→ WORK REQUIRED:
A single number is the whole answer: the count of lines in these entries that hold "constraint".
═══ EXERCISE INPUT ═══
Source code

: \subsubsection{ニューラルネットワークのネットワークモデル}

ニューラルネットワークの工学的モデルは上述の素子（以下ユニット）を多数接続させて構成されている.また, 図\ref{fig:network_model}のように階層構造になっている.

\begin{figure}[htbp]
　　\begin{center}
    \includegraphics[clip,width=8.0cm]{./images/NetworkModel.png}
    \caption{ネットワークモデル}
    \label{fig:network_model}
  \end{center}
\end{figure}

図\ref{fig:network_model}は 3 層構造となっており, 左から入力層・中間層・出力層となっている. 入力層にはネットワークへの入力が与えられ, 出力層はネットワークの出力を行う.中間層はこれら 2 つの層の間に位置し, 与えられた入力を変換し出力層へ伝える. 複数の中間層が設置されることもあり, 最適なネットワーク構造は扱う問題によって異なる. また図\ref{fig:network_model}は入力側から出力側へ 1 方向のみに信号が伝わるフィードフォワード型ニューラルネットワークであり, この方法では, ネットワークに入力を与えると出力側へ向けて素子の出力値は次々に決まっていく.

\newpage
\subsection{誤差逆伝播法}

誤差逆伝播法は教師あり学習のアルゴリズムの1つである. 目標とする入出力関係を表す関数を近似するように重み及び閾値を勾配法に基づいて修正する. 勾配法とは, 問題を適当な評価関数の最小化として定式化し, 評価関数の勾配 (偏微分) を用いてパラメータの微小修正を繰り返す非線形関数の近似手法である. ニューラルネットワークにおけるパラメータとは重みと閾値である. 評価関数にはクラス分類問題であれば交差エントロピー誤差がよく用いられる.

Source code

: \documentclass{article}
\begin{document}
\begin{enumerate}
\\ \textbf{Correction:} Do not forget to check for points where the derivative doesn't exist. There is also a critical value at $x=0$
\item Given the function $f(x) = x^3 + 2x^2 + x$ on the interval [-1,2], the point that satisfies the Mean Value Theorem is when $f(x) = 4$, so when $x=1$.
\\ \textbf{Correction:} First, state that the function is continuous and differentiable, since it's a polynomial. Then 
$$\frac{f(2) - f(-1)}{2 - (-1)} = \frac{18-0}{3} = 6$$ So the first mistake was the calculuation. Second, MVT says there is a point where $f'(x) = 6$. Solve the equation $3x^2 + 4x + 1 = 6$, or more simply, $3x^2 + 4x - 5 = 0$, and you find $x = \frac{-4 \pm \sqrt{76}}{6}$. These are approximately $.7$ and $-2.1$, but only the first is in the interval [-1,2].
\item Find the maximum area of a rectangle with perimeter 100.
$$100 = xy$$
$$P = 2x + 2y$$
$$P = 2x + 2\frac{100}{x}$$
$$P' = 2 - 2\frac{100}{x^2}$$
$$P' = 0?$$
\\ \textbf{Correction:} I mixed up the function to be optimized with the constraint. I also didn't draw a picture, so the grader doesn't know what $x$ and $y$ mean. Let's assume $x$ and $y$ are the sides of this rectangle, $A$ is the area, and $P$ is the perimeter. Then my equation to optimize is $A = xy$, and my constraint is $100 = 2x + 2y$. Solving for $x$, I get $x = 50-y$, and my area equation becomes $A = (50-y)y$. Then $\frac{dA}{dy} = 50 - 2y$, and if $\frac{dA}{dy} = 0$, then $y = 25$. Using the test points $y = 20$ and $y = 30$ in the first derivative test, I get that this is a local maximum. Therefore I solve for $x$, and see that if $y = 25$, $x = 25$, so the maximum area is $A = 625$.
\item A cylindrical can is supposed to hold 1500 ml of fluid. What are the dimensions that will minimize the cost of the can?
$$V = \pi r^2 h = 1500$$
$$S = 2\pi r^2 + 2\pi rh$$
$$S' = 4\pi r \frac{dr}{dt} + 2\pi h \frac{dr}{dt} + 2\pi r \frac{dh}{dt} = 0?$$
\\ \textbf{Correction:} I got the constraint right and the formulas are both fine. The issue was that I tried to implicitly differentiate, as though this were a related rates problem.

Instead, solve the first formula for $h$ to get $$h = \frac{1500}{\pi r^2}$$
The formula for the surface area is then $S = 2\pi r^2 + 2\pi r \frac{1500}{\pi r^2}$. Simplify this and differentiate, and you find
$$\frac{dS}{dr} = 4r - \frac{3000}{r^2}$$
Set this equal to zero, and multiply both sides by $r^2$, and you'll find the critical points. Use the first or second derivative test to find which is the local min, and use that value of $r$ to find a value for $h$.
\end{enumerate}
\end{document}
═══
→ EXERCISE ANSWER:
2